Chromoproteins produce a wide array of colors in nature. And, they enable us to genetically engineer cells and then use them for living artworks! But, can we make even more colors, and learn some basic biology in the process?

Explore the World of Colorful Proteins

What are chromoproteins? They’re a type of protein that absorbs visible light and produces color that can be viewed in ambient light.
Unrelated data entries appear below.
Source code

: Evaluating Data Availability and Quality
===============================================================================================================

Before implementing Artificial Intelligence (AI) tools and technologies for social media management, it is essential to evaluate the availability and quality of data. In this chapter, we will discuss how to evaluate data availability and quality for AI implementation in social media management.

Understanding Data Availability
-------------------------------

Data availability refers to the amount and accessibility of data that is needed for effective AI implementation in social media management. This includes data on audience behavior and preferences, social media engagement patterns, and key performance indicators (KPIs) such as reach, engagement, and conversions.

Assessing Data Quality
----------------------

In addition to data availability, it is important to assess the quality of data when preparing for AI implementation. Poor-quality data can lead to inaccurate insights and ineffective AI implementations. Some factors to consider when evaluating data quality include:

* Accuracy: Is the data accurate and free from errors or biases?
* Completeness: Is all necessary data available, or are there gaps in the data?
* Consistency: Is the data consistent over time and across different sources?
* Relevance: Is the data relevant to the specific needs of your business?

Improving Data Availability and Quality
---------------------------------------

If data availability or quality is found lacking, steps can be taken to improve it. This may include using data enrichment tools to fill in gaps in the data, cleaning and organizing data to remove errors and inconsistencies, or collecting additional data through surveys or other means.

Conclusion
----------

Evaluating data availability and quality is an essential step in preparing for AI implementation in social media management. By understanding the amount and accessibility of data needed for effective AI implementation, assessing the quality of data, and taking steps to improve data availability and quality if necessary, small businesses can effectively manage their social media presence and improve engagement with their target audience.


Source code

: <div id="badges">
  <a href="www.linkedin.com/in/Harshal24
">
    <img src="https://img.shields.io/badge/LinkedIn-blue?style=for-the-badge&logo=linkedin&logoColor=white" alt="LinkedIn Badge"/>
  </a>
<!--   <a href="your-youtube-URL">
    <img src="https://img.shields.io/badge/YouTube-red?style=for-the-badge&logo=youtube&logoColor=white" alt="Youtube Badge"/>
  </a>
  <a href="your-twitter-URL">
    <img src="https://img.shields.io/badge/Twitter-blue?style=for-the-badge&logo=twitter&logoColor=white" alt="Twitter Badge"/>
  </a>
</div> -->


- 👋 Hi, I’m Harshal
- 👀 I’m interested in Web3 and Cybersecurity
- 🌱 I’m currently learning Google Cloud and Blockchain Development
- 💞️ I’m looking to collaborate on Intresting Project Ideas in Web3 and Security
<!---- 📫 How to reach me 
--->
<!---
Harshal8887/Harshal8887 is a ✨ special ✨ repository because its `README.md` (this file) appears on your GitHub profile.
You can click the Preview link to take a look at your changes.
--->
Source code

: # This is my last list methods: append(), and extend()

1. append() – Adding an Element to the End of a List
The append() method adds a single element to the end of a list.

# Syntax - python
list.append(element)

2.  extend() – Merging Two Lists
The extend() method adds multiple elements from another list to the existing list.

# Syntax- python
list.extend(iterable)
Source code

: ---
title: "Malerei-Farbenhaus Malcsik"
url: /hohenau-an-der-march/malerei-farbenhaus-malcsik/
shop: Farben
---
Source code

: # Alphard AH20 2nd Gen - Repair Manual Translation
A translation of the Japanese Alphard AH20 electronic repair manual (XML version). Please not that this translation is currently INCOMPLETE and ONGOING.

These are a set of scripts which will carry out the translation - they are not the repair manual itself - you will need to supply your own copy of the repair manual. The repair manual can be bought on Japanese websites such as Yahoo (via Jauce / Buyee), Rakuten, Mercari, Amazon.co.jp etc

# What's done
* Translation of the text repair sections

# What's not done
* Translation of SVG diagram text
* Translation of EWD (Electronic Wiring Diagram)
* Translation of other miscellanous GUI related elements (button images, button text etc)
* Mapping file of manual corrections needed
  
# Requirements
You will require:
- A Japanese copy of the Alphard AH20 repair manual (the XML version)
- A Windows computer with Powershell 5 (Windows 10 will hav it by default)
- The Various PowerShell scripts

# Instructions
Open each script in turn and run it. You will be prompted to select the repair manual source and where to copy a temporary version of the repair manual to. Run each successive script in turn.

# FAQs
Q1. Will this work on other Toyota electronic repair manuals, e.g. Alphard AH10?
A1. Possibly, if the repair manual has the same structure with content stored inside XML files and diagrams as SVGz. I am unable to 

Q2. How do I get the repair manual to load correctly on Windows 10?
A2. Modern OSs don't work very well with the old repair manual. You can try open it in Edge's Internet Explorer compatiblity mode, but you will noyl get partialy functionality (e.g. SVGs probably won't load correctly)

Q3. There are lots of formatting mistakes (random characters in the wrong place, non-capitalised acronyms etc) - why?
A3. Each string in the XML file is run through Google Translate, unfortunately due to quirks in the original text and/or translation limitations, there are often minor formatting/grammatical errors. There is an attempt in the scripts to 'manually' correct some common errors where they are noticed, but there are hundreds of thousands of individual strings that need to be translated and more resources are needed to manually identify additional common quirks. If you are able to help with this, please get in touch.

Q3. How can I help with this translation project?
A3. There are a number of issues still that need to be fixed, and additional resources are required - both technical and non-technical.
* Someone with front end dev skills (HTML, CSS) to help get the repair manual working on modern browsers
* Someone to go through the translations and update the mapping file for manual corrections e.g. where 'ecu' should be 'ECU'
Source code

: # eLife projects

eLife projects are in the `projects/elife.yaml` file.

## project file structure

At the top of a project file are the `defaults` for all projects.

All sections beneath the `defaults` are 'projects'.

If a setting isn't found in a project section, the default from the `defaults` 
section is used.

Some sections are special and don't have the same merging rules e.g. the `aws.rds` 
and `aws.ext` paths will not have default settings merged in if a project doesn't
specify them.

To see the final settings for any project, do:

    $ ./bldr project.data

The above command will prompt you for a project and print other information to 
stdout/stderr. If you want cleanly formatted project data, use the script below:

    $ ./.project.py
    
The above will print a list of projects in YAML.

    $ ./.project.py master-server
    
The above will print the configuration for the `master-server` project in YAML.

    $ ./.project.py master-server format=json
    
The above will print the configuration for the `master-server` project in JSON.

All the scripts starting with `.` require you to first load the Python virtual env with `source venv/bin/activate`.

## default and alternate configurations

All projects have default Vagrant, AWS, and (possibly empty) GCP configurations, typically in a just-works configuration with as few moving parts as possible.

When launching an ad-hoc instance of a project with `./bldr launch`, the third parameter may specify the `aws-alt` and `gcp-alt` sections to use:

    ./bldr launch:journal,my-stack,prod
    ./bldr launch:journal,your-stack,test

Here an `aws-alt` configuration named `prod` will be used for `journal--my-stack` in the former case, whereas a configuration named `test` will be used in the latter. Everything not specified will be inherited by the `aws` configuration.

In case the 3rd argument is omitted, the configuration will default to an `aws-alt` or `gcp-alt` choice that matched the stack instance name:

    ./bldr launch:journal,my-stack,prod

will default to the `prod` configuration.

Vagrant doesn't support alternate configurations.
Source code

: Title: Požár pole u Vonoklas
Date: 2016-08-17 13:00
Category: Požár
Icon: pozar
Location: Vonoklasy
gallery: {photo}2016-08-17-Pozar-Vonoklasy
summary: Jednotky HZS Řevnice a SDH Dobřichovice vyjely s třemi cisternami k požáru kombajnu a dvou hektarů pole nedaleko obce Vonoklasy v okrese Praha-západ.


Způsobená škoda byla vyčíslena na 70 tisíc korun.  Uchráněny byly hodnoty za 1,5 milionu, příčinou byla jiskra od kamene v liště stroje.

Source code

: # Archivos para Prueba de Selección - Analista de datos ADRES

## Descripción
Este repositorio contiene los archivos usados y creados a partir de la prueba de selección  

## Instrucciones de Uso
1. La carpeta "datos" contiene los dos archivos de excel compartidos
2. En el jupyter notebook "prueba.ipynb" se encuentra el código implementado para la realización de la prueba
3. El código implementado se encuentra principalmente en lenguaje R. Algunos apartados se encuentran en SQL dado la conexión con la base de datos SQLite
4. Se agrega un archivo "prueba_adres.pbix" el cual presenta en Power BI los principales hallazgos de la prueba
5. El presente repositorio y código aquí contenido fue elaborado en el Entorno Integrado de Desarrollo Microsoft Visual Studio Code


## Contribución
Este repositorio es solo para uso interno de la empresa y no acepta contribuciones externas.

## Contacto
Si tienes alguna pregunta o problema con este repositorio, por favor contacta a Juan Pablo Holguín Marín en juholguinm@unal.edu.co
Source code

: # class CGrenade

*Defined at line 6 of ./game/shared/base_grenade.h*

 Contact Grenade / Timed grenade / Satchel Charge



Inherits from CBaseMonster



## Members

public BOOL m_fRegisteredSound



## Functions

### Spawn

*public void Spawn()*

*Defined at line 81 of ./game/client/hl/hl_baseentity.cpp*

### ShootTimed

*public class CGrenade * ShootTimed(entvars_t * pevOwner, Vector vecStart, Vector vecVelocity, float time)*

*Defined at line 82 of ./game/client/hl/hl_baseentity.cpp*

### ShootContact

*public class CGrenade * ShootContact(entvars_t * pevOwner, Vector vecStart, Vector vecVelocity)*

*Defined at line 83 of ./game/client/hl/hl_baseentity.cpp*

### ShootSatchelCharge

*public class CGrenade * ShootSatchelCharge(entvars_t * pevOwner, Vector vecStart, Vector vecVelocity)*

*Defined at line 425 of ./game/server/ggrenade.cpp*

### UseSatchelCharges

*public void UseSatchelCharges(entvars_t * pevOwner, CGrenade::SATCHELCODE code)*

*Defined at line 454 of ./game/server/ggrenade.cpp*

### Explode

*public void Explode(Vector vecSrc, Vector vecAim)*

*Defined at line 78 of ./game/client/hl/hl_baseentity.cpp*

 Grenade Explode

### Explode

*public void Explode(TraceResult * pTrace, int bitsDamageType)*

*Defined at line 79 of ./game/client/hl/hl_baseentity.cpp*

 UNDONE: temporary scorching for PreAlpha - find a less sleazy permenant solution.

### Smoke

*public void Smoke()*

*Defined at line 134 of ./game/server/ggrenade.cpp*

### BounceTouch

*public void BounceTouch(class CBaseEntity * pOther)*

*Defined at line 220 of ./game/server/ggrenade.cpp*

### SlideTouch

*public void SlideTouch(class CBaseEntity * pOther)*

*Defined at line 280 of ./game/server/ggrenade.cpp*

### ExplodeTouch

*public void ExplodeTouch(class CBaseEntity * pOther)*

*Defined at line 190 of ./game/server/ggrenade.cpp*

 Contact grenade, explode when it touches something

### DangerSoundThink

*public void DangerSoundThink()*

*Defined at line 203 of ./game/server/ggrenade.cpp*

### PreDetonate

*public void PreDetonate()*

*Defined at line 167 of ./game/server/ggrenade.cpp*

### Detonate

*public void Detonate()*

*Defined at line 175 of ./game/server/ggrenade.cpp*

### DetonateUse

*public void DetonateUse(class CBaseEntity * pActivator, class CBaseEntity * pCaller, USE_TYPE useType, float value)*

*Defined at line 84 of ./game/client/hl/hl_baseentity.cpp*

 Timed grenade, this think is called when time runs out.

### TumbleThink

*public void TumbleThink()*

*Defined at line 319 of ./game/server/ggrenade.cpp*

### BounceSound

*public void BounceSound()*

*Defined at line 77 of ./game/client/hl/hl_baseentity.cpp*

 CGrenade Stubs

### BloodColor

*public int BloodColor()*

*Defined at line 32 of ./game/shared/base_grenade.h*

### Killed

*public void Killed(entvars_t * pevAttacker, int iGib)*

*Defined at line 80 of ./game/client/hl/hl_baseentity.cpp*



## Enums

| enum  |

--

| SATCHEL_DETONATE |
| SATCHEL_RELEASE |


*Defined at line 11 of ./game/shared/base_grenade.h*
Our inspiration comes from “Agar Art”, which uses chromoproteins (as well as fluorescent and luminescent proteins) to produce amazing artworks. We started with the beautiful colors available through the Yeast Art project (below left; Yeast Art Project). We can then use a variety of genetic engineering tools to produce a wide variety of color variation (below right; from In vitro DNA SCRaMbLE). As we work with chromoproteins and move them into new species, we not only make great tools for artwork, but we learn what is responsible for variations in pigment color and the biology of these genes and biological systems.

The Yeast Art palette
The Yeast Art palette
Scrambling the beta-carotene pathway leads to dramatic variations in colors

We’ve already engineered these great new colors!


The Chromoprotein project at BUGSS is part of the National Science Foundation-funded Build-a-Genome network. We’re using the tools of synthetic biology to introduce new proteins and biochemical pathways into bacterial and cells to expand our palette into great new colors!